Once you have identified and categorized your enterprise data, the next step is to determine whether your data is subject to any regulatory or legal requirements with respect to data retention and preservation.

For each category of data, you’ll need to ask:

  1. What data retention laws and regulations apply to this data?
  2. What are the specific data retention requirements for this data?
  3. Where/how should the data be stored or archived, and for how long?
  4. What should happen to the data after the legally mandated retention period?

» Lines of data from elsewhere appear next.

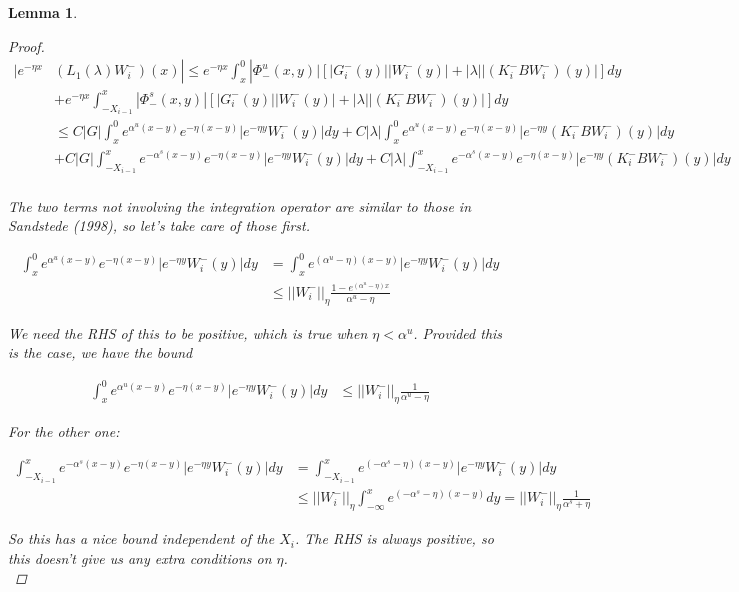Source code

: \documentclass[12pt]{article}
\newtheorem{lemma}{Lemma}
\begin{document}
\begin{lemma}
\begin{proof}
\begin{align*}
|e^{-\eta x} & (L_1(\lambda)W_i^-)(x) | \leq  e^{-\eta x} \int_x^0 |\Phi^u_-(x, y)|[|G_i^-(y)||W_i^-(y)| + |\lambda||(K_i^- B W_i^-)(y)| ] dy \\
&+ e^{-\eta x} \int_{-X_{i-1}}^x |\Phi^s_-(x, y)|[|G_i^-(y)||W_i^-(y)| + |\lambda||(K_i^- B W_i^-)(y)| ] dy \\
&\leq C|G| \int_x^0 e^{\alpha^u (x-y)}e^{-\eta(x-y)}|e^{-\eta y} W_i^-(y)| dy 
+ C|\lambda|\int_x^0 e^{\alpha^u (x-y)}e^{-\eta(x-y)}|e^{-\eta y} (K_i^- B W_i^-)(y)| dy \\
&+ C|G| \int_{-X_{i-1}}^x e^{-\alpha^s (x-y)}e^{-\eta(x-y)}|e^{-\eta y} W_i^-(y)| dy 
+ C|\lambda|\int_{-X_{i-1}}^x e^{-\alpha^s (x-y)}e^{-\eta(x-y)}|e^{-\eta y} (K_i^- B W_i^-)(y)| dy  \\ 
\end{align*}

The two terms not involving the integration operator are similar to those in Sandstede (1998), so let's take care of those first.

\begin{align*}
\int_x^0 e^{\alpha^u (x-y)}e^{-\eta(x-y)}|e^{-\eta y} W_i^-(y)| dy &= \int_x^0 e^{(\alpha^u - \eta) (x-y)}|e^{-\eta y} W_i^-(y)| dy \\
&\leq ||W_i^-||_\eta \frac{1 - e^{(\alpha^u - \eta)x}}{\alpha^u - \eta}
\end{align*}

We need the RHS of this to be positive, which is true when $\eta < \alpha^u$. Provided this is the case, we have the bound

\begin{align*}
\int_x^0 e^{\alpha^u (x-y)}e^{-\eta(x-y)}|e^{-\eta y} W_i^-(y)| dy &\leq ||W_i^-||_\eta \frac{1}{\alpha^u - \eta}
\end{align*}

For the other one:

\begin{align*}
\int_{-X_{i-1}}^x e^{-\alpha^s (x-y)}e^{-\eta(x-y)}|e^{-\eta y} W_i^-(y)| dy &= \int_{-X_{i-1}}^x e^{(-\alpha^s - \eta) (x-y)}|e^{-\eta y} W_i^-(y)| dy \\
&\leq ||W_i^-||_\eta \int_{-\infty}^x e^{(-\alpha^s - \eta) (x-y)} dy = ||W_i^-||_\eta \frac{1}{\alpha^s + \eta}
\end{align*}

So this has a nice bound independent of the $X_i$. The RHS is always positive, so this doesn't give us any extra conditions on $\eta$. \\


\end{proof}
\end{lemma}
\end{document}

Whether your organization is subject to data retention laws will depend on your industry, the types of data your organization collects, and the jurisdictions where your business collects data. For example:

  • The Healthcare Insurance Portability and Accountability Act (HIPAA) is a US federal law that governs the privacy of Personal Health Information (PHI) in the United States. Under HIPAA, enterprises that collect PHI in the US must retain PHI for a minimum of 6 years from when it was created.
  • Many states have legally mandated data retention requirements for PHI that go beyond the requirements of HIPAA. One third of US states require enterprises to retain PHI records for at least 10 years.
  • The Payment Card Industry Data Security Standard (PCI DSS) was launched in 2004 by Visa, Mastercard, Discover, and American Express to protect the personal information of credit card users. Under the PCI DSS, enterprises who collect credit card data from customers must establish secure databases and systems to safeguard the data (e.g. names, birth dates, credit card numbers, etc.). They’re also required to implement automated audit trails of user access to sensitive data, to retain those audit logs for at least a year, and to keep ninety days of logs available for immediate audit or review.
  • The European General Data Protection Regulation (GDPR) requires enterprises that collect personal data from customers inside the European Union to establish a clear purpose for the data collection and to retain data only until that purpose has been fulfilled. Under the GDPR, enterprises can establish their own data retention periods depending on the type of data, but may not store data indefinitely.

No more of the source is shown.